This summer the Japanese will start killing whales again. PETER FROST wonders why

ON Boxing Day 2018 Japan announced that it is leaving the International Whaling Commission to resume commercial, rather than so-called scientific hunts for the animals for the first time in 30 years. 

At the same time it said it would no longer go to the Antarctic for its much-criticised annual killings. 

Chief Japanese Cabinet Secretary Yoshihide Suga said his country would resume commercial whaling in July 2019 “in line with Japan’s basic policy of promoting sustainable use of aquatic living resources based on scientific evidence.”

He added that Japan is disappointed that the IWC — which he claims is dominated by conservationists — focuses on the protection of whale stocks even though the commission has a mandate for both whale conservation and the development of the whaling industry.

“Regrettably, we have reached a decision that it is impossible in the IWC to seek the coexistence of states with different views,” he said at a news conference.

Japan faced much criticism earlier last year when its so-called scientific research whaling fleet slaughtered 122 pregnant whales. 

In 2014, the international court of justice ruled against the annual Japanese slaughter of whales in the Southern Ocean, after concluding that the hunts were not, as Japanese officials had claimed, conducted for scientific research but for the commercial whale meat market. 

Japan resumed whaling in the Southern Ocean in 2016 under a programme that reduced its kill by about two-thirds. 

Australia and New Zealand, as well as several anti-whaling campaigning groups, have done what they can to stop the Japanese whaling in the Southern Ocean and they seem to have been successful – the Japanese now say that whaling this summer will only be in Japanese waters.  

However the Japanese whaling fleet will again flaunt international opinion and start hunting whales later this year. 

Japan will also continue to campaign to end the international ban on commercial whaling, claiming that populations of some whale species have recovered sufficiently to allow the resumption of what Japan claims is sustainable hunting.

Japan sent no fewer than 70 delegates to last autumn’s IWC meeting in Brazil.

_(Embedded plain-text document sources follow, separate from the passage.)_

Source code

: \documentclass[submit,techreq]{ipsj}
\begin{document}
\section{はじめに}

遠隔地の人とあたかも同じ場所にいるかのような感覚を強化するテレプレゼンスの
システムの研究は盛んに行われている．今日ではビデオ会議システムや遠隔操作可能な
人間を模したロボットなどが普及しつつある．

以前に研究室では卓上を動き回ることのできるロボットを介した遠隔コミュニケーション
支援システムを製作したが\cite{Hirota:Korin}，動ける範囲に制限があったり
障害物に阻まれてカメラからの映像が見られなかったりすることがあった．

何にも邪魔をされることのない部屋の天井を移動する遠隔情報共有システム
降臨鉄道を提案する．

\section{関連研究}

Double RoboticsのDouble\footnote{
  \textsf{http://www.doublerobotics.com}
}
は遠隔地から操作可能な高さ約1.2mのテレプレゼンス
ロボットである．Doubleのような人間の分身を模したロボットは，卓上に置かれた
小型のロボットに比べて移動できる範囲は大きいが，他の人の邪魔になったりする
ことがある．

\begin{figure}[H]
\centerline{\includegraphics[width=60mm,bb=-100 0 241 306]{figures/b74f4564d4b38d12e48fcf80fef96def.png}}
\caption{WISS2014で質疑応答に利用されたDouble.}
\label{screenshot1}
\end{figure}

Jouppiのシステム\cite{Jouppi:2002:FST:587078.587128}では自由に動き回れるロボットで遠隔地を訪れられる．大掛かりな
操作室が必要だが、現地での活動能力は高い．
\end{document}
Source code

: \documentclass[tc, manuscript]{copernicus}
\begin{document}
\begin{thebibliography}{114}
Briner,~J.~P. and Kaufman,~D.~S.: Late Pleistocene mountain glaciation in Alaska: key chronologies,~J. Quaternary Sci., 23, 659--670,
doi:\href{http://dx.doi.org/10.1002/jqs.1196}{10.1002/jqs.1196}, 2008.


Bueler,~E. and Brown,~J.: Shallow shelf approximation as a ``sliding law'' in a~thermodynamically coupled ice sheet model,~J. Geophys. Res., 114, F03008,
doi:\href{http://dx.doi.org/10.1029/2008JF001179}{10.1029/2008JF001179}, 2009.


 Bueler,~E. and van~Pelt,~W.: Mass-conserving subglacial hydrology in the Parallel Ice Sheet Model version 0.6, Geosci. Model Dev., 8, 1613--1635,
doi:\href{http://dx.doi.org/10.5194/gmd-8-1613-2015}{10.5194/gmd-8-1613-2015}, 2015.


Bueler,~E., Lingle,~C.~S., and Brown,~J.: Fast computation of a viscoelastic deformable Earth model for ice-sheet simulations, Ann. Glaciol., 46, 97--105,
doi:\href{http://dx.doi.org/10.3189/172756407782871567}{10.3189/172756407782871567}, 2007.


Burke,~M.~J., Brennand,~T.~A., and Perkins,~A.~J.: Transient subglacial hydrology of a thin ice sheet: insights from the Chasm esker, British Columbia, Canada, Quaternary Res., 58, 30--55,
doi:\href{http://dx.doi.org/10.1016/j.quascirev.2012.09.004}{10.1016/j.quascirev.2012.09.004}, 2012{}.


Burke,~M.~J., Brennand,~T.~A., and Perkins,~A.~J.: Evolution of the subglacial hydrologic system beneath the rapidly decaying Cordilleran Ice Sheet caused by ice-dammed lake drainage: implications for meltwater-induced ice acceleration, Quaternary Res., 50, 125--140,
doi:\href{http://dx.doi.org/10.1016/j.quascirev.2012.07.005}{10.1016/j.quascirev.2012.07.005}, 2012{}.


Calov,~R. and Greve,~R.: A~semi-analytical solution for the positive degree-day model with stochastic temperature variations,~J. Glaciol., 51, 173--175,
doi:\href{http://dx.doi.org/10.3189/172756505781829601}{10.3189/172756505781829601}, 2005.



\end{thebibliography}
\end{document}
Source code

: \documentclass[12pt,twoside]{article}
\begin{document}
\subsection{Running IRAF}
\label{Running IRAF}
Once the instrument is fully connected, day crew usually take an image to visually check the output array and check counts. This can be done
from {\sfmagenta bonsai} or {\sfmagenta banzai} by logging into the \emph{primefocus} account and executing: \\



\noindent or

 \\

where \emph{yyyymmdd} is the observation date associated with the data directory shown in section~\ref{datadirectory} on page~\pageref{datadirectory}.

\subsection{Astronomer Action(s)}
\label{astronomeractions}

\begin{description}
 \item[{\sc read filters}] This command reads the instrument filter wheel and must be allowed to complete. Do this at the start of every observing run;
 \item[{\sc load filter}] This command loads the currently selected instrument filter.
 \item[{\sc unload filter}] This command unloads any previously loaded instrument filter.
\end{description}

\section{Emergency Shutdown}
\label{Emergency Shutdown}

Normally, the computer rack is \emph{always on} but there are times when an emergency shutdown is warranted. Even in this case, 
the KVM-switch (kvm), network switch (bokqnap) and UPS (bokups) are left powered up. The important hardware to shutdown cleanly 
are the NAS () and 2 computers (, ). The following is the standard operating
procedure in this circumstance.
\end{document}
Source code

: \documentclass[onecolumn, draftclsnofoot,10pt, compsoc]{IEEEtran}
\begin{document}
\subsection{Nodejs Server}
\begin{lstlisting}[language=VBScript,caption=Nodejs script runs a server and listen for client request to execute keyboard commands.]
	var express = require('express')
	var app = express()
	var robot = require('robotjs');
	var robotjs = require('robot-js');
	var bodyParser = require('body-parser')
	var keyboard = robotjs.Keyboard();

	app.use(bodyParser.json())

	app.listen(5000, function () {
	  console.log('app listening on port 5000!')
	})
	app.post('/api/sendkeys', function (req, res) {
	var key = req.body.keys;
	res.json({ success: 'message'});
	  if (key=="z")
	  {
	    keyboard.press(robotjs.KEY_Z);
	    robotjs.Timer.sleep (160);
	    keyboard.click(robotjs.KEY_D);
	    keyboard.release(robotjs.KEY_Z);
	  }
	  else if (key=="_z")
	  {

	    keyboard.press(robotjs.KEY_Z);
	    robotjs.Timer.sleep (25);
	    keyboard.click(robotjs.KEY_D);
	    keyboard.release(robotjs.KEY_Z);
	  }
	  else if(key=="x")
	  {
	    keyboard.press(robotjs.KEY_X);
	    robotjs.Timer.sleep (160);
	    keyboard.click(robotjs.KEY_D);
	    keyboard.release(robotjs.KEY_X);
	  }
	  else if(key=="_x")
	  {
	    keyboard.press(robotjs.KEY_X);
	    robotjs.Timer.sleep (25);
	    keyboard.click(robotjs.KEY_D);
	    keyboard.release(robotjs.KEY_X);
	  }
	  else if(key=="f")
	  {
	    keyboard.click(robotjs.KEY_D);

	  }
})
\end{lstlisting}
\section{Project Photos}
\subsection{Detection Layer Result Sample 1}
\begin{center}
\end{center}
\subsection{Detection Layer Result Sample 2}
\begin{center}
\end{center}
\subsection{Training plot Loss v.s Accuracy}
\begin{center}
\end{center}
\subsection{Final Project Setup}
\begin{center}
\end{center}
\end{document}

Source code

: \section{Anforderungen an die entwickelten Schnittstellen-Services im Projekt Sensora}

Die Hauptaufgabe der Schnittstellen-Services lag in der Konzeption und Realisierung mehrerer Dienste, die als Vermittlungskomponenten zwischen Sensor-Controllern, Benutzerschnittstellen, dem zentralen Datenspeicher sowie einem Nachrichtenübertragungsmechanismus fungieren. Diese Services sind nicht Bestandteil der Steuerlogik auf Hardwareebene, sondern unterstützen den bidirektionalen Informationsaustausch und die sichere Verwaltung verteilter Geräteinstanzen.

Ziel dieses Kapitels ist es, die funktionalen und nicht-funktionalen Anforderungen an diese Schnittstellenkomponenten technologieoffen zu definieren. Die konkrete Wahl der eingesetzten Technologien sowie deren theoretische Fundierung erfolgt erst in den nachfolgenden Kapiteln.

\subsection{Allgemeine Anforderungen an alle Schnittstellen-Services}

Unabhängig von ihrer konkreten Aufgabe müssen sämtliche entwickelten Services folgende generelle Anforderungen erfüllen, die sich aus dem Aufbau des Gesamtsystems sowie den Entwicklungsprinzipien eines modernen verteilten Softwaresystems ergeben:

They argued that the 1986 moratorium on commercial whaling was intended to be a temporary measure, and accused the IWC of abandoning its original purpose — managing the sustainable use of global whale stocks.

The Japanese said: “Japan proposes to establish a committee dedicated to sustainable whaling (including commercial whaling and aboriginal subsistence whaling).”

The Japanese proposals would have allowed IWC’s members to decide on quotas with a simple majority rather than the current two-thirds majority from 2020 onwards. This would have made it easier for Japan to buy enough votes to end the ban on commercial whaling.

Votes in favour of whaling come from those nations still involved in the grisly business. Only Norway and Iceland still have commercial whaling fleets and they both support Japan. 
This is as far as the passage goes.